Give back, word for word, the lines in the listing below from the one holding "doctorstrange and rocketraccoon" down to the one holding "In a virtual reality game, mantis", both ends included.

Listed entries:
□ □ □ □ □ □ □

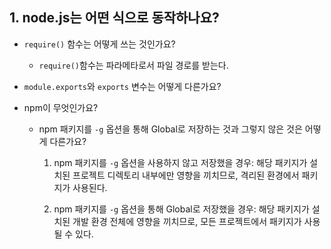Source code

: ## 1. node.js는 어떤 식으로 동작하나요?
  
  * `require()` 함수는 어떻게 쓰는 것인가요? 
    - `require()`함수는 파라메타로서 파일 경로를 받는다. 
  * `module.exports`와 `exports` 변수는 어떻게 다른가요?

* npm이 무엇인가요?
  * npm 패키지를 `-g` 옵션을 통해 Global로 저장하는 것과 그렇지 않은 것은 어떻게 다른가요?

    1. npm 패키지를 `-g` 옵션을 사용하지 않고 저장했을 경우: 해당 패키지가 설치된 프로젝트 디렉토리 내부에만 영향을 끼치므로, 격리된 환경에서 패키지가 사용된다.

    2. npm 패키지를 `-g` 옵션을 통해 Global로 저장했을 경우: 해당 패키지가 설치된 개발 환경 전체에 영향을 끼치므로, 모든 프로젝트에서 패키지가 사용될 수 있다.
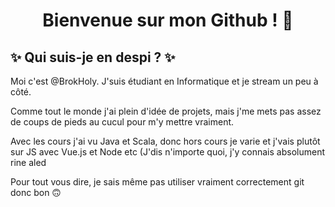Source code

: 
<h1 align="center">Bienvenue sur mon Github ! 👋 </h1>

<h2>✨ Qui suis-je en despi ? ✨</h2>
<p>Moi c'est @BrokHoly. J'suis étudiant en Informatique et je stream un peu à côté.</p>
<p>Comme tout le monde j'ai plein d'idée de projets, mais j'me mets pas assez de coups de pieds au cucul pour m'y mettre vraiment.</p>
<p>Avec les cours j'ai vu Java et Scala, donc hors cours je varie et j'vais plutôt sur JS avec Vue.js et Node etc (J'dis n'importe quoi, j'y connais absolument rine aled</p>
<p>Pour tout vous dire, je sais même pas utiliser vraiment correctement git donc bon 🙃</p>

<!---
BrokHoly/BrokHoly is a ✨ special ✨ repository because its `README.md` (this file) appears on your GitHub profile.
You can click the Preview link to take a look at your changes.
--->
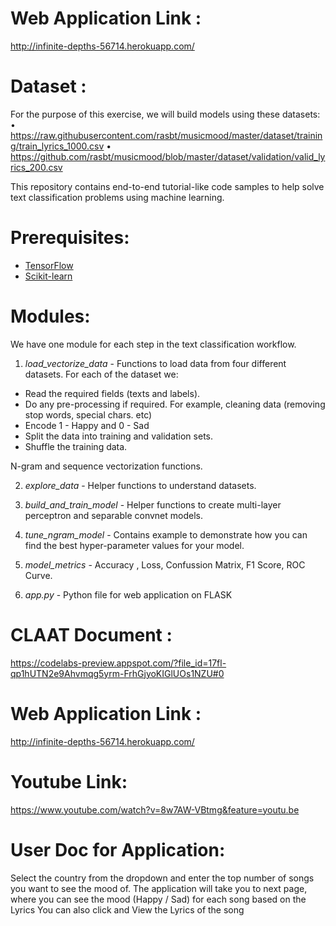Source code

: # Web Application Link : 
http://infinite-depths-56714.herokuapp.com/

# Dataset :
For the purpose of this exercise, we will build models using these datasets: • https://raw.githubusercontent.com/rasbt/musicmood/master/dataset/training/train_lyrics_1000.csv • https://github.com/rasbt/musicmood/blob/master/dataset/validation/valid_lyrics_200.csv

This repository contains end-to-end tutorial-like code samples to help solve text classification problems using machine learning.

# Prerequisites:
*   [TensorFlow](https://www.tensorflow.org/)
*   [Scikit-learn](http://scikit-learn.org/stable/)

# Modules:
We have one module for each step in the text classification workflow.

1. *load_vectorize_data* - Functions to load data from four different datasets. For each of the dataset we:

+ Read the required fields (texts and labels).
+ Do any pre-processing if required. For example, cleaning data (removing stop words, special chars. etc)
+ Encode 1 - Happy and 0 - Sad
+ Split the data into training and validation sets.
+ Shuffle the training data.

N-gram and sequence vectorization functions.

2. *explore_data* - Helper functions to understand datasets.

3. *build_and_train_model* - Helper functions to create multi-layer perceptron and separable convnet models.

4. *tune_ngram_model* - Contains example to demonstrate how you can find the best hyper-parameter values for your model.

5. *model_metrics* - Accuracy , Loss, Confussion Matrix, F1 Score, ROC Curve.

6. *app.py* - Python file for web application on FLASK

# CLAAT Document : 
https://codelabs-preview.appspot.com/?file_id=17fl-qp1hUTN2e9Ahvmqg5yrm-FrhGjyoKIGlUOs1NZU#0

# Web Application Link : 
http://infinite-depths-56714.herokuapp.com/

# Youtube Link:
https://www.youtube.com/watch?v=8w7AW-VBtmg&feature=youtu.be

# User Doc for Application:
Select the country from the dropdown and enter the top number of songs you want to see the mood of. The application will take you to next page, where you can see the mood (Happy / Sad) for each song based on the Lyrics You can also click and View the Lyrics of the song
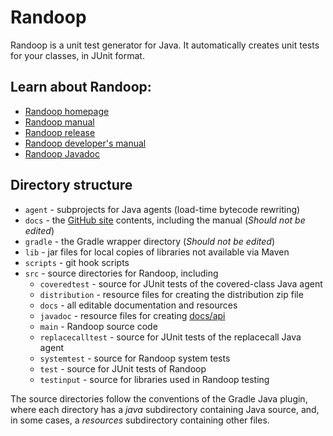 # Randoop

Randoop is a unit test generator for Java.
It automatically creates unit tests for your classes, in JUnit format.

## Learn about Randoop:

* [Randoop homepage](https://randoop.github.io/randoop/)
* [Randoop manual](https://randoop.github.io/randoop/manual/index.html)
* [Randoop release](https://github.com/randoop/randoop/releases/latest)
* [Randoop developer's manual](https://randoop.github.io/randoop/manual/dev.html)
* [Randoop Javadoc](https://randoop.github.io/randoop/api/)

## Directory structure

* `agent` - subprojects for Java agents (load-time bytecode rewriting)
* `docs` - the [GitHub site]("https://randoop.github.io/randoop/") contents, including the manual (*Should not be edited*)
* `gradle` - the Gradle wrapper directory (*Should not be edited*)
* `lib` - jar files for local copies of libraries not available via Maven
* `scripts` - git hook scripts
* `src` - source directories for Randoop, including
    * `coveredtest` - source for JUnit tests of the covered-class Java agent
    * `distribution` - resource files for creating the distribution zip file
    * `docs` - all editable documentation and resources
    * `javadoc` - resource files for creating [docs/api](docs/api)
    * `main` - Randoop source code
    * `replacecalltest` - source for JUnit tests of the replacecall Java agent
    * `systemtest` - source for Randoop system tests
    * `test` - source for JUnit tests of Randoop
    * `testinput` - source for libraries used in Randoop testing

The source directories follow the conventions of the Gradle Java plugin, where
each directory has a _java_ subdirectory containing Java source, and,
in some cases, a _resources_ subdirectory containing other files.
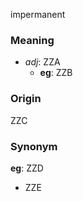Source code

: impermanent
### Meaning
+ _adj_: ZZA
    + __eg__: ZZB

### Origin

ZZC

### Synonym

__eg__: ZZD

+ ZZE



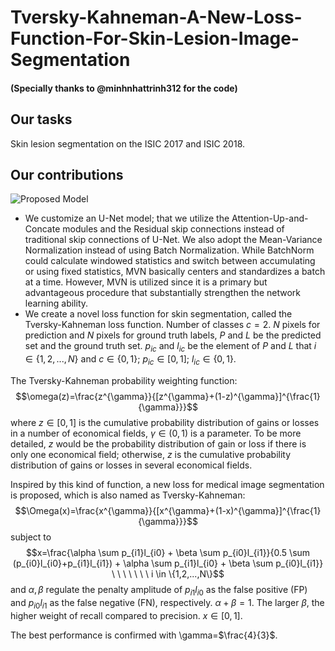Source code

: # Tversky-Kahneman-A-New-Loss-Function-For-Skin-Lesion-Image-Segmentation
#### (Specially thanks to @minhnhattrinh312 for the code)
## Our tasks
Skin lesion segmentation on the ISIC 2017 and ISIC 2018.
## Our contributions
![Proposed Model](https://github.com/tswizzle141/Tversky-Kahneman-A-New-Loss-Function-For-Skin-Lesion-Image-Segmentation/blob/main/1.jpg)
* We customize an U-Net model; that we utilize the Attention-Up-and-Concate modules and the Residual skip connections instead of traditional skip connections of U-Net. We also adopt the Mean-Variance Normalization instead of using Batch Normalization. While BatchNorm could calculate windowed statistics and switch between accumulating or using fixed statistics, MVN basically centers and standardizes a batch at a time. However, MVN is utilized since it is a primary but advantageous procedure that substantially strengthen the network learning ability.
* We create a novel loss function for skin segmentation, called the Tversky-Kahneman loss function. 
Number of classes $c=2$. $N$ pixels for prediction and $N$ pixels for ground truth labels, $P$ and $L$ be the predicted set and the ground truth set. $p_{ic}$ and $l_{ic}$ be the element of $P$ and $L$ that $i \in \{1,2,...,N\}$ and $c \in \{0,1\}; \ p_{ic} \in [0,1]; \ l_{ic} \in \{0,1\}$.

The Tversky-Kahneman probability weighting function:
$$\omega(z)=\frac{z^{\gamma}}{[z^{\gamma}+(1-z)^{\gamma}]^{\frac{1}{\gamma}}}$$
where $z \in [0,1]$ is the cumulative probability distribution of gains or losses in a number of economical fields, $\gamma \in (0,1)$ is a parameter. To be more detailed, $z$ would be the probability distribution of gain or loss if there is only one economical field; otherwise, $z$ is the cumulative probability distribution of gains or losses in several economical fields. 

Inspired by this kind of function, a new loss for medical image segmentation is proposed, which is also named as Tversky-Kahneman:
$$\Omega(x)=\frac{x^{\gamma}}{[x^{\gamma}+(1-x)^{\gamma}]^{\frac{1}{\gamma}}}$$
subject to 
$$x=\frac{\alpha \sum p_{i1}l_{i0} + \beta \sum p_{i0}l_{i1}}{0.5 \sum (p_{i0}l_{i0}+p_{i1}l_{i1}) + \alpha \sum p_{i1}l_{i0} + \beta \sum p_{i0}l_{i1}} \ \ \ \ \ \ \ i \in \{1,2,...,N\}$$
and $\alpha, \beta$ regulate the penalty amplitude of $p_{i1}l_{i0}$ as the false positive (FP) and $p_{i0}l_{i1}$ as the false negative (FN), respectively. $\alpha+\beta=1$. The larger $\beta$, the higher weight of recall compared to precision. $x \in [0,1]$.

The best performance is confirmed with \gamma=$\frac{4}{3}$.
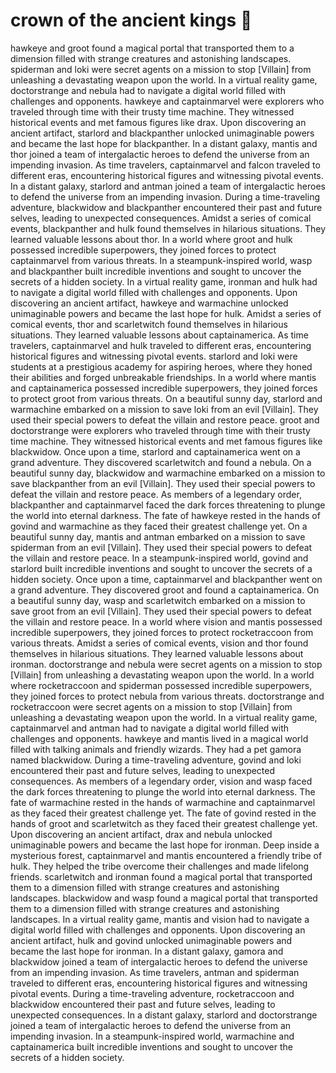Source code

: # crown of the ancient kings :iphone: 

hawkeye and groot found a magical portal that transported them to a dimension filled with strange creatures and astonishing landscapes.
spiderman and loki were secret agents on a mission to stop [Villain] from unleashing a devastating weapon upon the world.
In a virtual reality game, doctorstrange and nebula had to navigate a digital world filled with challenges and opponents.
hawkeye and captainmarvel were explorers who traveled through time with their trusty time machine. They witnessed historical events and met famous figures like drax.
Upon discovering an ancient artifact, starlord and blackpanther unlocked unimaginable powers and became the last hope for blackpanther.
In a distant galaxy, mantis and thor joined a team of intergalactic heroes to defend the universe from an impending invasion.
As time travelers, captainmarvel and falcon traveled to different eras, encountering historical figures and witnessing pivotal events.
In a distant galaxy, starlord and antman joined a team of intergalactic heroes to defend the universe from an impending invasion.
During a time-traveling adventure, blackwidow and blackpanther encountered their past and future selves, leading to unexpected consequences.
Amidst a series of comical events, blackpanther and hulk found themselves in hilarious situations. They learned valuable lessons about thor.
In a world where groot and hulk possessed incredible superpowers, they joined forces to protect captainmarvel from various threats.
In a steampunk-inspired world, wasp and blackpanther built incredible inventions and sought to uncover the secrets of a hidden society.
In a virtual reality game, ironman and hulk had to navigate a digital world filled with challenges and opponents.
Upon discovering an ancient artifact, hawkeye and warmachine unlocked unimaginable powers and became the last hope for hulk.
Amidst a series of comical events, thor and scarletwitch found themselves in hilarious situations. They learned valuable lessons about captainamerica.
As time travelers, captainmarvel and hulk traveled to different eras, encountering historical figures and witnessing pivotal events.
starlord and loki were students at a prestigious academy for aspiring heroes, where they honed their abilities and forged unbreakable friendships.
In a world where mantis and captainamerica possessed incredible superpowers, they joined forces to protect groot from various threats.
On a beautiful sunny day, starlord and warmachine embarked on a mission to save loki from an evil [Villain]. They used their special powers to defeat the villain and restore peace.
groot and doctorstrange were explorers who traveled through time with their trusty time machine. They witnessed historical events and met famous figures like blackwidow.
Once upon a time, starlord and captainamerica went on a grand adventure. They discovered scarletwitch and found a nebula.
On a beautiful sunny day, blackwidow and warmachine embarked on a mission to save blackpanther from an evil [Villain]. They used their special powers to defeat the villain and restore peace.
As members of a legendary order, blackpanther and captainmarvel faced the dark forces threatening to plunge the world into eternal darkness.
The fate of hawkeye rested in the hands of govind and warmachine as they faced their greatest challenge yet.
On a beautiful sunny day, mantis and antman embarked on a mission to save spiderman from an evil [Villain]. They used their special powers to defeat the villain and restore peace.
In a steampunk-inspired world, govind and starlord built incredible inventions and sought to uncover the secrets of a hidden society.
Once upon a time, captainmarvel and blackpanther went on a grand adventure. They discovered groot and found a captainamerica.
On a beautiful sunny day, wasp and scarletwitch embarked on a mission to save groot from an evil [Villain]. They used their special powers to defeat the villain and restore peace.
In a world where vision and mantis possessed incredible superpowers, they joined forces to protect rocketraccoon from various threats.
Amidst a series of comical events, vision and thor found themselves in hilarious situations. They learned valuable lessons about ironman.
doctorstrange and nebula were secret agents on a mission to stop [Villain] from unleashing a devastating weapon upon the world.
In a world where rocketraccoon and spiderman possessed incredible superpowers, they joined forces to protect nebula from various threats.
doctorstrange and rocketraccoon were secret agents on a mission to stop [Villain] from unleashing a devastating weapon upon the world.
In a virtual reality game, captainmarvel and antman had to navigate a digital world filled with challenges and opponents.
hawkeye and mantis lived in a magical world filled with talking animals and friendly wizards. They had a pet gamora named blackwidow.
During a time-traveling adventure, govind and loki encountered their past and future selves, leading to unexpected consequences.
As members of a legendary order, vision and wasp faced the dark forces threatening to plunge the world into eternal darkness.
The fate of warmachine rested in the hands of warmachine and captainmarvel as they faced their greatest challenge yet.
The fate of govind rested in the hands of groot and scarletwitch as they faced their greatest challenge yet.
Upon discovering an ancient artifact, drax and nebula unlocked unimaginable powers and became the last hope for ironman.
Deep inside a mysterious forest, captainmarvel and mantis encountered a friendly tribe of hulk. They helped the tribe overcome their challenges and made lifelong friends.
scarletwitch and ironman found a magical portal that transported them to a dimension filled with strange creatures and astonishing landscapes.
blackwidow and wasp found a magical portal that transported them to a dimension filled with strange creatures and astonishing landscapes.
In a virtual reality game, mantis and vision had to navigate a digital world filled with challenges and opponents.
Upon discovering an ancient artifact, hulk and govind unlocked unimaginable powers and became the last hope for ironman.
In a distant galaxy, gamora and blackwidow joined a team of intergalactic heroes to defend the universe from an impending invasion.
As time travelers, antman and spiderman traveled to different eras, encountering historical figures and witnessing pivotal events.
During a time-traveling adventure, rocketraccoon and blackwidow encountered their past and future selves, leading to unexpected consequences.
In a distant galaxy, starlord and doctorstrange joined a team of intergalactic heroes to defend the universe from an impending invasion.
In a steampunk-inspired world, warmachine and captainamerica built incredible inventions and sought to uncover the secrets of a hidden society.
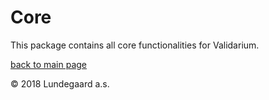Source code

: # Core

This package contains all core functionalities for Validarium.

[back to main page](../../README.md)

© 2018 Lundegaard a.s.
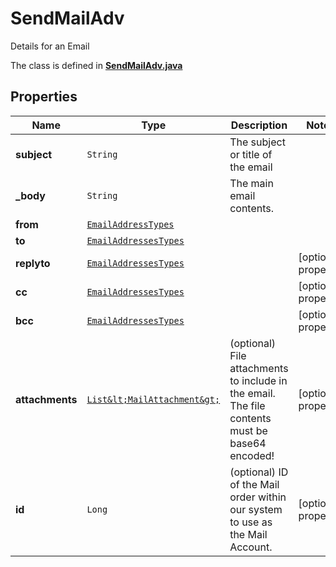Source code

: 

# SendMailAdv

Details for an Email

The class is defined in **[SendMailAdv.java](../../src/main/java/org/openapitools/model/SendMailAdv.java)**

## Properties

Name | Type | Description | Notes
------------ | ------------- | ------------- | -------------
**subject** | `String` | The subject or title of the email | 
**_body** | `String` | The main email contents. | 
**from** | [`EmailAddressTypes`](EmailAddressTypes.md) |  | 
**to** | [`EmailAddressesTypes`](EmailAddressesTypes.md) |  | 
**replyto** | [`EmailAddressesTypes`](EmailAddressesTypes.md) |  |  [optional property]
**cc** | [`EmailAddressesTypes`](EmailAddressesTypes.md) |  |  [optional property]
**bcc** | [`EmailAddressesTypes`](EmailAddressesTypes.md) |  |  [optional property]
**attachments** | [`List&lt;MailAttachment&gt;`](MailAttachment.md) | (optional) File attachments to include in the email.  The file contents must be base64 encoded! |  [optional property]
**id** | `Long` | (optional)  ID of the Mail order within our system to use as the Mail Account. |  [optional property]











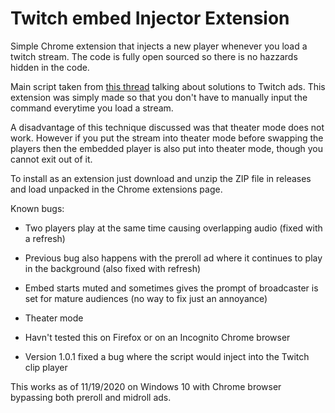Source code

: # Twitch embed Injector Extension

Simple Chrome extension that injects a new player whenever you load a twitch stream. The code is fully open sourced so there is no hazzards hidden in the code.

Main script taken from [this thread](https://github.com/odensc/ttv-ublock/issues/11#issuecomment-730005840) talking about solutions to Twitch ads. This extension was simply made so that you don't have to manually input the command everytime you load a stream.

A disadvantage of this technique discussed was that theater mode does not work. However if you put the stream into theater mode before swapping the players then the embedded player is also put into theater mode, though you cannot exit out of it.

To install as an extension just download and unzip the ZIP file in releases and load unpacked in the Chrome extensions page.

Known bugs:

- Two players play at the same time causing overlapping audio (fixed with a refresh)

- Previous bug also happens with the preroll ad where it continues to play in the background (also fixed with refresh)

- Embed starts muted and sometimes gives the prompt of broadcaster is set for mature audiences (no way to fix just an annoyance)

- Theater mode

- Havn't tested this on Firefox or on an Incognito Chrome browser

- Version 1.0.1 fixed a bug where the script would inject into the Twitch clip player

This works as of 11/19/2020 on Windows 10 with Chrome browser bypassing both preroll and midroll ads.
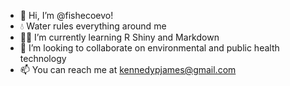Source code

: - 👋 Hi, I’m @fishecoevo!
- 💧 Water rules everything around me
- 👩‍💻 I’m currently learning R Shiny and Markdown
- 🌳 I’m looking to collaborate on environmental and public health technology
- 📫 You can reach me at kennedypjames@gmail.com

<!---
fishecoevo/fishecoevo is a ✨ special ✨ repository because its `README.md` (this file) appears on your GitHub profile.
You can click the Preview link to take a look at your changes.
--->
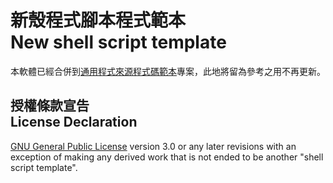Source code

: # 新殼程式腳本程式範本<br />New shell script template
本軟體已經合併到[通用程式來源程式碼範本](https://github.com/Vdragon/Generic_Program_Source_Code_Templates)專案，此地將留為參考之用不再更新。

## 授權條款宣告<br />License Declaration
[GNU General Public License](http://www.gnu.org/licenses/gpl.html) version 3.0 or any later revisions with an exception of making any derived work that is not ended to be another "shell script template".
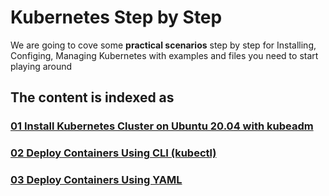 # Kubernetes Step by Step

We are going to cove some **practical scenarios** step by step for Installing, Configing, Managing Kubernetes with examples and files you need to start playing around

## The content is indexed as

### [01 Install Kubernetes Cluster on Ubuntu 20.04 with kubeadm](https://github.com/AmirDez/kubernetes-practical-scenarios/tree/master/01-Installing-Kuberadm-Ubuntu-20)

### [02 Deploy Containers Using CLI (kubectl)](https://github.com/AmirDez/kubernetes-practical-scenarios/tree/master/02-Deploy-Container-With-CLI)

### [03 Deploy Containers Using YAML](/03-Deploy-Containers-Using-YAML)
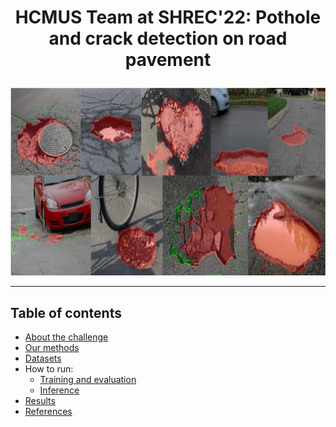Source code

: # <p align="center"> HCMUS Team at SHREC'22: Pothole and crack detection on road pavement </p>

<p align="center"> <img height="300" alt="screen" src="./docs/figures/overlays.png"> </p>

----------------------------------------------------------

## Table of contents

- [About the challenge](./docs/SHREC22.md)
- [Our methods](./docs/SUBMISSION.md)
- [Datasets](./docs/DATA.md)
- How to run:
  - [Training and evaluation](./docs/CODE.md)
  - [Inference](./docs/INFERENCE.md)
- [Results](./docs/RESULTS.md)
- [References](./docs/REFERENCES.md)

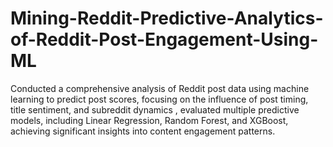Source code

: # Mining-Reddit-Predictive-Analytics-of-Reddit-Post-Engagement-Using-ML
Conducted a comprehensive analysis of Reddit post data using machine learning  to predict post scores, focusing on the influence of post timing, title sentiment, and subreddit dynamics , evaluated multiple predictive models, including Linear Regression, Random Forest, and XGBoost, achieving significant insights into content engagement patterns.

□ □ □ □ □ □ □

Answer section:
doctorstrange and rocketraccoon were secret agents on a mission to stop [Villain] from unleashing a devastating weapon upon the world.
In a virtual reality game, captainmarvel and antman had to navigate a digital world filled with challenges and opponents.
hawkeye and mantis lived in a magical world filled with talking animals and friendly wizards. They had a pet gamora named blackwidow.
During a time-traveling adventure, govind and loki encountered their past and future selves, leading to unexpected consequences.
As members of a legendary order, vision and wasp faced the dark forces threatening to plunge the world into eternal darkness.
The fate of warmachine rested in the hands of warmachine and captainmarvel as they faced their greatest challenge yet.
The fate of govind rested in the hands of groot and scarletwitch as they faced their greatest challenge yet.
Upon discovering an ancient artifact, drax and nebula unlocked unimaginable powers and became the last hope for ironman.
Deep inside a mysterious forest, captainmarvel and mantis encountered a friendly tribe of hulk. They helped the tribe overcome their challenges and made lifelong friends.
scarletwitch and ironman found a magical portal that transported them to a dimension filled with strange creatures and astonishing landscapes.
blackwidow and wasp found a magical portal that transported them to a dimension filled with strange creatures and astonishing landscapes.
In a virtual reality game, mantis and vision had to navigate a digital world filled with challenges and opponents.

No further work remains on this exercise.